Впрочем, на этот раз пиршество длилось недолго. Петух тут же опять свалился, а вслед за ним и Свинушок. Эмиль так сердился на них, что даже не мучил себя вопросом: живы ли они? Да это и было видно: петух чуть слышно кукарекал и слабо подёргивал лапами, а Свинушок просто спал и даже храпел, но время от времени пытался открыть глаза, правда без особого успеха.
В траве валялись рассыпанные вишни, и Эмилю захотелось их попробовать. Он сунул в рот одну, потом ещё одну, и ещё, и ещё. Вкус у них был не такой, какой обычно бывает у вишен, но Эмилю понравился. «Как это можно выбрасывать такие вкусные вишни!.. Но мама велела…»
Да, мама… Надо бы пойти к ней и рассказать, какое несчастье случилось с курами. Но ему что-то не очень хотелось идти. Собственно говоря, совсем не хотелось. Он в задумчивости съел ещё несколько вишен… Нет, идти было решительно неохота.
На кухне мама Эмиля готовила ужин. И вот наконец пришли с поля папа Эмиля, Альфред, Лина и Крёсе-Майя. Они были усталые и голодные после долгого рабочего дня и тут же сели за стол. Но место Эмиля так и осталось пустым, и тогда мама спохватилась, что она уже давно не видит своего мальчика.
— Лина, пойди позови Эмиля, он, наверно, играет у хлева со Свинушком, — сказала мама.
Лина долго не возвращалась, а когда вернулась, то в кухню не вошла, а застыла на пороге. Она явно хотела привлечь к себе внимание.
— Что с тобой? Почему ты стоишь как вкопанная? Что-нибудь случилось? — спросила мама Эмиля.
Лина усмехнулась:
— Да уж и не знаю, что сказать… Все куры подохли! Петух пьяный. И Свинушок тоже пьяный. И Эмиль…
— Что с Эмилем? — перебила её мама.
— Эмиль… — сказала Лина и глубоко вздохнула, — Эмиль тоже пьяный.
Что это был за вечер в Катхульте! Ни в сказке сказать, ни пером описать!
Папа Эмиля ругался и кричал, мама Эмиля плакала, и сестрёнка Ида плакала, и Лина плакала; Крёсе-Майя ахала и охала, а потом вдруг так заторопилась, что отказалась даже от ужина. Ей не терпелось попасть поскорее в Лённебергу, чтобы рассказать каждому встречному-поперечному: «Ох, ох, ох! Бедные, бедные Свенсоны из Катхульта. Их сын Эмиль, негодник этакий, напился до полусмерти и зарезал всех кур! Ох, ох, ох!»

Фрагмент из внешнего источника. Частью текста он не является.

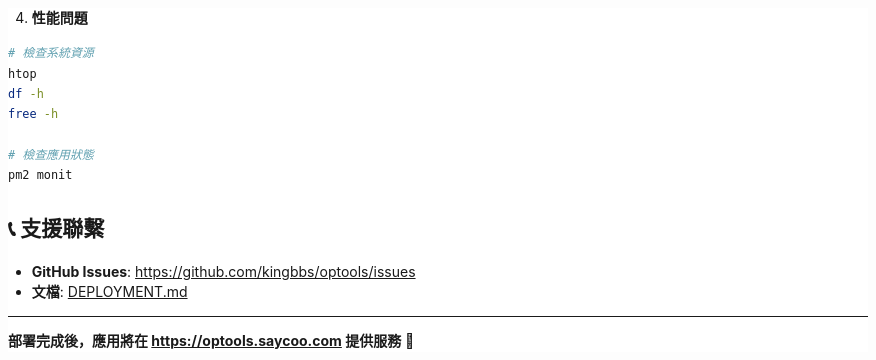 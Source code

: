 4. **性能問題**
```bash
# 檢查系統資源
htop
df -h
free -h

# 檢查應用狀態
pm2 monit
```

## 📞 支援聯繫

- **GitHub Issues**: https://github.com/kingbbs/optools/issues
- **文檔**: [DEPLOYMENT.md](DEPLOYMENT.md)

---

**部署完成後，應用將在 https://optools.saycoo.com 提供服務** 🚀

Только у Альфреда сохранилась крупица здравого смысла. Он выбежал из кухни вместе со всеми и убедился, что Эмиль и в самом деле валяется в траве рядом со Свинушком и петухом. Да, всё ясно, Лина сказала правду. Он лежал, прислонившись к Свинушку, глаза у него закатились, и было видно, что ему очень плохо. От этого зрелища мама Эмиля зарыдала пуще прежнего и хотела отнести Эмиля в комнату, но Альфред, знавший, что делать в таких случаях, остановил её:
— Его лучше оставить на свежем воздухе!
И весь вечер Альфред просидел с Эмилем на крылечке перед своей каморкой. Он поддерживал его, когда у него кружилась голова и его мутило, утешал, когда он плакал. Да, представь себе, Эмиль то и дело просыпался и плакал — так ему было худо. Он слышал, как все говорили, что он пьян. Но он не понимал, как это могло случиться. Ведь Эмиль не знал, что, когда вишни долго бродят в чане, получается вино — оно называется вишнёвка, — а сами вишни пропитываются этим вином, и от них тоже пьянеешь. Потому мама и велела закопать их на помойке.
Время шло. Солнце закатилось, наступил вечер, над Катхультом взошла луна, но Альфред всё сидел на крылечке, а Эмиль лежал, как мешок, у него на коленях.
— Ну, как ты? — спросил Альфред, когда увидел, что Эмиль чуть приоткрыл глаза.
— Пока жив, — с трудом проговорил Эмиль и, передохнув, добавил: — Если я умру, возьми себе Лукаса.
— Ты не умрёшь, — успокоил его Альфред.
И в самом деле Эмиль не умер, и Свинушок не умер, и петух не умер.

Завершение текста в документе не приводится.